Full Year 2020 Financial Highlights
- Revenue up 199% to a record $37.3 million.
- Including $917,000 in year-end deferred revenue associated with subscriptions, adjusted 2020 revenues on a non-GAAP basis total $38.2 million.
- Telehealth net product orders increased 195% to more than 322,000.
- Gross profit increased 185% to $28.4 million or 76.1% of revenue.
Q4 Operational Highlights
- Total patients and customers served nationwide surpassed 300,000.
- Customers on subscription across all brands increased to 82%, up from 48% in Q4 2019.
- Launched LifeMD™ telehealth platform (formerly Veritas MD™) to deliver greater access and convenience to consumers seeking medical treatment, prescription medications and over-the-counter personal health products direct-to-home.
- Secured licensing agreement with Restorsea, a leading medical grade skincare technology platform, to create a best-in-class clinical grade OTC skincare line marketed under the new NavaMD™ brand.
- Uplisted the company’s common stock to the Nasdaq Capital Market.
- Expanded the management team with appointments of a highly accomplished operations and customer experience executive, Brad Roberts, as chief operating officer, as well as expert life sciences attorney, Eric Yecies, as chief compliance officer and general counsel.

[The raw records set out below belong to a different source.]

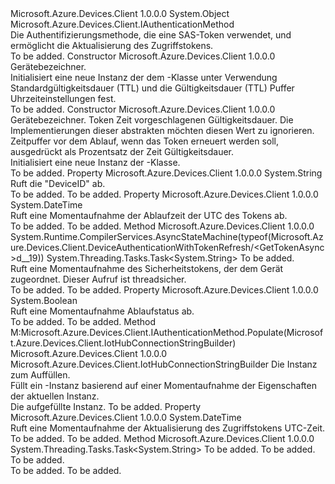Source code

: <Type Name="DeviceAuthenticationWithTokenRefresh" FullName="Microsoft.Azure.Devices.Client.DeviceAuthenticationWithTokenRefresh">
  <TypeSignature Language="C#" Value="public abstract class DeviceAuthenticationWithTokenRefresh : Microsoft.Azure.Devices.Client.IAuthenticationMethod" />
  <TypeSignature Language="ILAsm" Value=".class public auto ansi abstract beforefieldinit DeviceAuthenticationWithTokenRefresh extends System.Object implements class Microsoft.Azure.Devices.Client.IAuthenticationMethod" />
  <TypeSignature Language="DocId" Value="T:Microsoft.Azure.Devices.Client.DeviceAuthenticationWithTokenRefresh" />
  <TypeSignature Language="VB.NET" Value="Public MustInherit Class DeviceAuthenticationWithTokenRefresh&#xA;Implements IAuthenticationMethod" />
  <TypeSignature Language="F#" Value="type DeviceAuthenticationWithTokenRefresh = class&#xA;    interface IAuthenticationMethod" />
  <AssemblyInfo>
    <AssemblyName>Microsoft.Azure.Devices.Client</AssemblyName>
    <AssemblyVersion>1.0.0.0</AssemblyVersion>
  </AssemblyInfo>
  <Base>
    <BaseTypeName>System.Object</BaseTypeName>
  </Base>
  <Interfaces>
    <Interface>
      <InterfaceName>Microsoft.Azure.Devices.Client.IAuthenticationMethod</InterfaceName>
    </Interface>
  </Interfaces>
  <Docs>
    <summary>
            Die Authentifizierungsmethode, die eine SAS-Token verwendet, und ermöglicht die Aktualisierung des Zugriffstokens. 
            </summary>
    <remarks>To be added.</remarks>
  </Docs>
  <Members>
    <Member MemberName=".ctor">
      <MemberSignature Language="C#" Value="public DeviceAuthenticationWithTokenRefresh (string deviceId);" />
      <MemberSignature Language="ILAsm" Value=".method public hidebysig specialname rtspecialname instance void .ctor(string deviceId) cil managed" />
      <MemberSignature Language="DocId" Value="M:Microsoft.Azure.Devices.Client.DeviceAuthenticationWithTokenRefresh.#ctor(System.String)" />
      <MemberSignature Language="VB.NET" Value="Public Sub New (deviceId As String)" />
      <MemberSignature Language="F#" Value="new Microsoft.Azure.Devices.Client.DeviceAuthenticationWithTokenRefresh : string -&gt; Microsoft.Azure.Devices.Client.DeviceAuthenticationWithTokenRefresh" Usage="new Microsoft.Azure.Devices.Client.DeviceAuthenticationWithTokenRefresh deviceId" />
      <MemberType>Constructor</MemberType>
      <AssemblyInfo>
        <AssemblyName>Microsoft.Azure.Devices.Client</AssemblyName>
        <AssemblyVersion>1.0.0.0</AssemblyVersion>
      </AssemblyInfo>
      <Parameters>
        <Parameter Name="deviceId" Type="System.String" />
      </Parameters>
      <Docs>
        <param name="deviceId">Gerätebezeichner.</param>
        <summary>
            Initialisiert eine neue Instanz der dem <see cref="T:Microsoft.Azure.Devices.Client.DeviceAuthenticationWithTokenRefresh" /> -Klasse unter Verwendung Standardgültigkeitsdauer (TTL) und die Gültigkeitsdauer (TTL) Puffer Uhrzeiteinstellungen fest.
            </summary>
        <remarks>To be added.</remarks>
      </Docs>
    </Member>
    <Member MemberName=".ctor">
      <MemberSignature Language="C#" Value="public DeviceAuthenticationWithTokenRefresh (string deviceId, int suggestedTimeToLiveSeconds, int timeBufferPercentage);" />
      <MemberSignature Language="ILAsm" Value=".method public hidebysig specialname rtspecialname instance void .ctor(string deviceId, int32 suggestedTimeToLiveSeconds, int32 timeBufferPercentage) cil managed" />
      <MemberSignature Language="DocId" Value="M:Microsoft.Azure.Devices.Client.DeviceAuthenticationWithTokenRefresh.#ctor(System.String,System.Int32,System.Int32)" />
      <MemberSignature Language="VB.NET" Value="Public Sub New (deviceId As String, suggestedTimeToLiveSeconds As Integer, timeBufferPercentage As Integer)" />
      <MemberSignature Language="F#" Value="new Microsoft.Azure.Devices.Client.DeviceAuthenticationWithTokenRefresh : string * int * int -&gt; Microsoft.Azure.Devices.Client.DeviceAuthenticationWithTokenRefresh" Usage="new Microsoft.Azure.Devices.Client.DeviceAuthenticationWithTokenRefresh (deviceId, suggestedTimeToLiveSeconds, timeBufferPercentage)" />
      <MemberType>Constructor</MemberType>
      <AssemblyInfo>
        <AssemblyName>Microsoft.Azure.Devices.Client</AssemblyName>
        <AssemblyVersion>1.0.0.0</AssemblyVersion>
      </AssemblyInfo>
      <Parameters>
        <Parameter Name="deviceId" Type="System.String" />
        <Parameter Name="suggestedTimeToLiveSeconds" Type="System.Int32" />
        <Parameter Name="timeBufferPercentage" Type="System.Int32" />
      </Parameters>
      <Docs>
        <param name="deviceId">Gerätebezeichner.</param>
        <param name="suggestedTimeToLiveSeconds">Token Zeit vorgeschlagenen Gültigkeitsdauer. Die Implementierungen dieser abstrakten möchten diesen Wert zu ignorieren.</param>
        <param name="timeBufferPercentage">Zeitpuffer vor dem Ablauf, wenn das Token erneuert werden soll, ausgedrückt als Prozentsatz der Zeit Gültigkeitsdauer.</param>
        <summary>
            Initialisiert eine neue Instanz der <see cref="T:Microsoft.Azure.Devices.Client.DeviceAuthenticationWithTokenRefresh" />-Klasse.
            </summary>
        <remarks>To be added.</remarks>
      </Docs>
    </Member>
    <Member MemberName="DeviceId">
      <MemberSignature Language="C#" Value="public string DeviceId { get; }" />
      <MemberSignature Language="ILAsm" Value=".property instance string DeviceId" />
      <MemberSignature Language="DocId" Value="P:Microsoft.Azure.Devices.Client.DeviceAuthenticationWithTokenRefresh.DeviceId" />
      <MemberSignature Language="VB.NET" Value="Public ReadOnly Property DeviceId As String" />
      <MemberSignature Language="F#" Value="member this.DeviceId : string" Usage="Microsoft.Azure.Devices.Client.DeviceAuthenticationWithTokenRefresh.DeviceId" />
      <MemberType>Property</MemberType>
      <AssemblyInfo>
        <AssemblyName>Microsoft.Azure.Devices.Client</AssemblyName>
        <AssemblyVersion>1.0.0.0</AssemblyVersion>
      </AssemblyInfo>
      <ReturnValue>
        <ReturnType>System.String</ReturnType>
      </ReturnValue>
      <Docs>
        <summary>
            Ruft die "DeviceID" ab.
            </summary>
        <value>To be added.</value>
        <remarks>To be added.</remarks>
      </Docs>
    </Member>
    <Member MemberName="ExpiresOn">
      <MemberSignature Language="C#" Value="public DateTime ExpiresOn { get; }" />
      <MemberSignature Language="ILAsm" Value=".property instance valuetype System.DateTime ExpiresOn" />
      <MemberSignature Language="DocId" Value="P:Microsoft.Azure.Devices.Client.DeviceAuthenticationWithTokenRefresh.ExpiresOn" />
      <MemberSignature Language="VB.NET" Value="Public ReadOnly Property ExpiresOn As DateTime" />
      <MemberSignature Language="F#" Value="member this.ExpiresOn : DateTime" Usage="Microsoft.Azure.Devices.Client.DeviceAuthenticationWithTokenRefresh.ExpiresOn" />
      <MemberType>Property</MemberType>
      <AssemblyInfo>
        <AssemblyName>Microsoft.Azure.Devices.Client</AssemblyName>
        <AssemblyVersion>1.0.0.0</AssemblyVersion>
      </AssemblyInfo>
      <ReturnValue>
        <ReturnType>System.DateTime</ReturnType>
      </ReturnValue>
      <Docs>
        <summary>
            Ruft eine Momentaufnahme der Ablaufzeit der UTC des Tokens ab.
            </summary>
        <value>To be added.</value>
        <remarks>To be added.</remarks>
      </Docs>
    </Member>
    <Member MemberName="GetTokenAsync">
      <MemberSignature Language="C#" Value="public System.Threading.Tasks.Task&lt;string&gt; GetTokenAsync (string iotHub);" />
      <MemberSignature Language="ILAsm" Value=".method public hidebysig instance class System.Threading.Tasks.Task`1&lt;string&gt; GetTokenAsync(string iotHub) cil managed" />
      <MemberSignature Language="DocId" Value="M:Microsoft.Azure.Devices.Client.DeviceAuthenticationWithTokenRefresh.GetTokenAsync(System.String)" />
      <MemberSignature Language="VB.NET" Value="Public Function GetTokenAsync (iotHub As String) As Task(Of String)" />
      <MemberSignature Language="F#" Value="member this.GetTokenAsync : string -&gt; System.Threading.Tasks.Task&lt;string&gt;" Usage="deviceAuthenticationWithTokenRefresh.GetTokenAsync iotHub" />
      <MemberType>Method</MemberType>
      <AssemblyInfo>
        <AssemblyName>Microsoft.Azure.Devices.Client</AssemblyName>
        <AssemblyVersion>1.0.0.0</AssemblyVersion>
      </AssemblyInfo>
      <Attributes>
        <Attribute>
          <AttributeName>System.Runtime.CompilerServices.AsyncStateMachine(typeof(Microsoft.Azure.Devices.Client.DeviceAuthenticationWithTokenRefresh/&lt;GetTokenAsync&gt;d__19))</AttributeName>
        </Attribute>
      </Attributes>
      <ReturnValue>
        <ReturnType>System.Threading.Tasks.Task&lt;System.String&gt;</ReturnType>
      </ReturnValue>
      <Parameters>
        <Parameter Name="iotHub" Type="System.String" />
      </Parameters>
      <Docs>
        <param name="iotHub">To be added.</param>
        <summary>
            Ruft eine Momentaufnahme des Sicherheitstokens, der dem Gerät zugeordnet. Dieser Aufruf ist threadsicher.
            </summary>
        <returns>To be added.</returns>
        <remarks>To be added.</remarks>
      </Docs>
    </Member>
    <Member MemberName="IsExpiring">
      <MemberSignature Language="C#" Value="public bool IsExpiring { get; }" />
      <MemberSignature Language="ILAsm" Value=".property instance bool IsExpiring" />
      <MemberSignature Language="DocId" Value="P:Microsoft.Azure.Devices.Client.DeviceAuthenticationWithTokenRefresh.IsExpiring" />
      <MemberSignature Language="VB.NET" Value="Public ReadOnly Property IsExpiring As Boolean" />
      <MemberSignature Language="F#" Value="member this.IsExpiring : bool" Usage="Microsoft.Azure.Devices.Client.DeviceAuthenticationWithTokenRefresh.IsExpiring" />
      <MemberType>Property</MemberType>
      <AssemblyInfo>
        <AssemblyName>Microsoft.Azure.Devices.Client</AssemblyName>
        <AssemblyVersion>1.0.0.0</AssemblyVersion>
      </AssemblyInfo>
      <ReturnValue>
        <ReturnType>System.Boolean</ReturnType>
      </ReturnValue>
      <Docs>
        <summary>
            Ruft eine Momentaufnahme Ablaufstatus ab.
            </summary>
        <value>To be added.</value>
        <remarks>To be added.</remarks>
      </Docs>
    </Member>
    <Member MemberName="Populate">
      <MemberSignature Language="C#" Value="public Microsoft.Azure.Devices.Client.IotHubConnectionStringBuilder Populate (Microsoft.Azure.Devices.Client.IotHubConnectionStringBuilder iotHubConnectionStringBuilder);" />
      <MemberSignature Language="ILAsm" Value=".method public hidebysig newslot virtual instance class Microsoft.Azure.Devices.Client.IotHubConnectionStringBuilder Populate(class Microsoft.Azure.Devices.Client.IotHubConnectionStringBuilder iotHubConnectionStringBuilder) cil managed" />
      <MemberSignature Language="DocId" Value="M:Microsoft.Azure.Devices.Client.DeviceAuthenticationWithTokenRefresh.Populate(Microsoft.Azure.Devices.Client.IotHubConnectionStringBuilder)" />
      <MemberSignature Language="F#" Value="abstract member Populate : Microsoft.Azure.Devices.Client.IotHubConnectionStringBuilder -&gt; Microsoft.Azure.Devices.Client.IotHubConnectionStringBuilder&#xA;override this.Populate : Microsoft.Azure.Devices.Client.IotHubConnectionStringBuilder -&gt; Microsoft.Azure.Devices.Client.IotHubConnectionStringBuilder" Usage="deviceAuthenticationWithTokenRefresh.Populate iotHubConnectionStringBuilder" />
      <MemberType>Method</MemberType>
      <Implements>
        <InterfaceMember>M:Microsoft.Azure.Devices.Client.IAuthenticationMethod.Populate(Microsoft.Azure.Devices.Client.IotHubConnectionStringBuilder)</InterfaceMember>
      </Implements>
      <AssemblyInfo>
        <AssemblyName>Microsoft.Azure.Devices.Client</AssemblyName>
        <AssemblyVersion>1.0.0.0</AssemblyVersion>
      </AssemblyInfo>
      <ReturnValue>
        <ReturnType>Microsoft.Azure.Devices.Client.IotHubConnectionStringBuilder</ReturnType>
      </ReturnValue>
      <Parameters>
        <Parameter Name="iotHubConnectionStringBuilder" Type="Microsoft.Azure.Devices.Client.IotHubConnectionStringBuilder" />
      </Parameters>
      <Docs>
        <param name="iotHubConnectionStringBuilder">Die Instanz zum Auffüllen.</param>
        <summary>
            Füllt ein <see cref="T:Microsoft.Azure.Devices.Client.IotHubConnectionStringBuilder" /> -Instanz basierend auf einer Momentaufnahme der Eigenschaften der aktuellen Instanz.
            </summary>
        <returns>Die aufgefüllte <see cref="T:Microsoft.Azure.Devices.Client.IotHubConnectionStringBuilder" /> Instanz.</returns>
        <remarks>To be added.</remarks>
      </Docs>
    </Member>
    <Member MemberName="RefreshesOn">
      <MemberSignature Language="C#" Value="public DateTime RefreshesOn { get; }" />
      <MemberSignature Language="ILAsm" Value=".property instance valuetype System.DateTime RefreshesOn" />
      <MemberSignature Language="DocId" Value="P:Microsoft.Azure.Devices.Client.DeviceAuthenticationWithTokenRefresh.RefreshesOn" />
      <MemberSignature Language="VB.NET" Value="Public ReadOnly Property RefreshesOn As DateTime" />
      <MemberSignature Language="F#" Value="member this.RefreshesOn : DateTime" Usage="Microsoft.Azure.Devices.Client.DeviceAuthenticationWithTokenRefresh.RefreshesOn" />
      <MemberType>Property</MemberType>
      <AssemblyInfo>
        <AssemblyName>Microsoft.Azure.Devices.Client</AssemblyName>
        <AssemblyVersion>1.0.0.0</AssemblyVersion>
      </AssemblyInfo>
      <ReturnValue>
        <ReturnType>System.DateTime</ReturnType>
      </ReturnValue>
      <Docs>
        <summary>
            Ruft eine Momentaufnahme der Aktualisierung des Zugriffstokens UTC-Zeit.
            </summary>
        <value>To be added.</value>
        <remarks>To be added.</remarks>
      </Docs>
    </Member>
    <Member MemberName="SafeCreateNewToken">
      <MemberSignature Language="C#" Value="protected abstract System.Threading.Tasks.Task&lt;string&gt; SafeCreateNewToken (string iotHub, int suggestedTimeToLive);" />
      <MemberSignature Language="ILAsm" Value=".method familyhidebysig newslot virtual instance class System.Threading.Tasks.Task`1&lt;string&gt; SafeCreateNewToken(string iotHub, int32 suggestedTimeToLive) cil managed" />
      <MemberSignature Language="DocId" Value="M:Microsoft.Azure.Devices.Client.DeviceAuthenticationWithTokenRefresh.SafeCreateNewToken(System.String,System.Int32)" />
      <MemberSignature Language="VB.NET" Value="Protected MustOverride Function SafeCreateNewToken (iotHub As String, suggestedTimeToLive As Integer) As Task(Of String)" />
      <MemberSignature Language="F#" Value="abstract member SafeCreateNewToken : string * int -&gt; System.Threading.Tasks.Task&lt;string&gt;" Usage="deviceAuthenticationWithTokenRefresh.SafeCreateNewToken (iotHub, suggestedTimeToLive)" />
      <MemberType>Method</MemberType>
      <AssemblyInfo>
        <AssemblyName>Microsoft.Azure.Devices.Client</AssemblyName>
        <AssemblyVersion>1.0.0.0</AssemblyVersion>
      </AssemblyInfo>
      <ReturnValue>
        <ReturnType>System.Threading.Tasks.Task&lt;System.String&gt;</ReturnType>
      </ReturnValue>
      <Parameters>
        <Parameter Name="iotHub" Type="System.String" />
        <Parameter Name="suggestedTimeToLive" Type="System.Int32" />
      </Parameters>
      <Docs>
        <param name="iotHub">To be added.</param>
        <param name="suggestedTimeToLive">To be added.</param>
        <summary>To be added.</summary>
        <returns>To be added.</returns>
        <remarks>To be added.</remarks>
      </Docs>
    </Member>
  </Members>
</Type>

- Strengthened corporate governance with the appointment of two members to the board of directors: Dr. Connie Mariano, a former White House physician and U.S. Navy Rear Admiral, and current director of the Center for Executive Medicine; and Roberto Simon, former Revlon CFO and current CFO of NYSE-traded WEX.
2021 Financial Outlook
- For the first quarter of 2021, the company continues to expect revenue exceeding $17 million, which would represent a more than 30% sequential improvement versus Q4 2020.
- For the full year 2021, the company expects revenue of $85 million to $95 million, representing growth of 128% to 155%.
“2020 was an incredible year for telemedicine and a stellar year for LifeMD, with our top line growing by nearly 200% to a record $37.3 million,” commented LifeMD CEO, Justin Schreiber. “Including the deferred revenue from our record level of subscriptions, we actually booked sales of $38.2 million for the year.
“Now with the first quarter of 2021 nearly closed, we continue to expect more than $17 million in revenue for the quarter, up more than 30% sequentially and up more than 295% versus the same year-ago quarter.
“All of this growth reflects the huge investments we made in the second half of 2020 and especially in the fourth quarter to scale our platform and capture new customers and market share. This has driven record levels of new subscribers and net orders in our telemedicine business. In fact, our subscription rate for new telemedicine orders has grown from 20% early last year to now more than 91%. We believe these new subscribers are worth far more than the investment we made to acquire them.
“This also means that our traditionally reported annual recurring revenue from subscriptions is now nearly the same as our top-line annual run-rate, with our top-line run-rate currently exceeding $75 million based on March’s estimated results.
“2020 was also a year of unprecedented change caused by the pandemic. Despite the challenges and heartbreaks, perhaps one silver lining to the pandemic is how it catalyzed the rapid expansion and evolution of the telehealth industry for the benefit and wellbeing of consumers.
“We have evolved and expanded along with it, from a branded telemedicine products company into a leading provider of end-to-end concierge telehealth products and services. Our recent name change from Conversion Labs to LifeMD reflects this evolution.
“Ever since we embarked upon this journey two years ago, our vision has always been to radically change healthcare by making access to the best physicians and treatments easily accessible, convenient, and affordable. From discreetly treating sexual health and hair loss to the upcoming rollout of our new teledermatology and concierge telehealth services, LifeMD is now at the forefront of the telehealth revolution, improving healthcare for countless Americans across all 50 states.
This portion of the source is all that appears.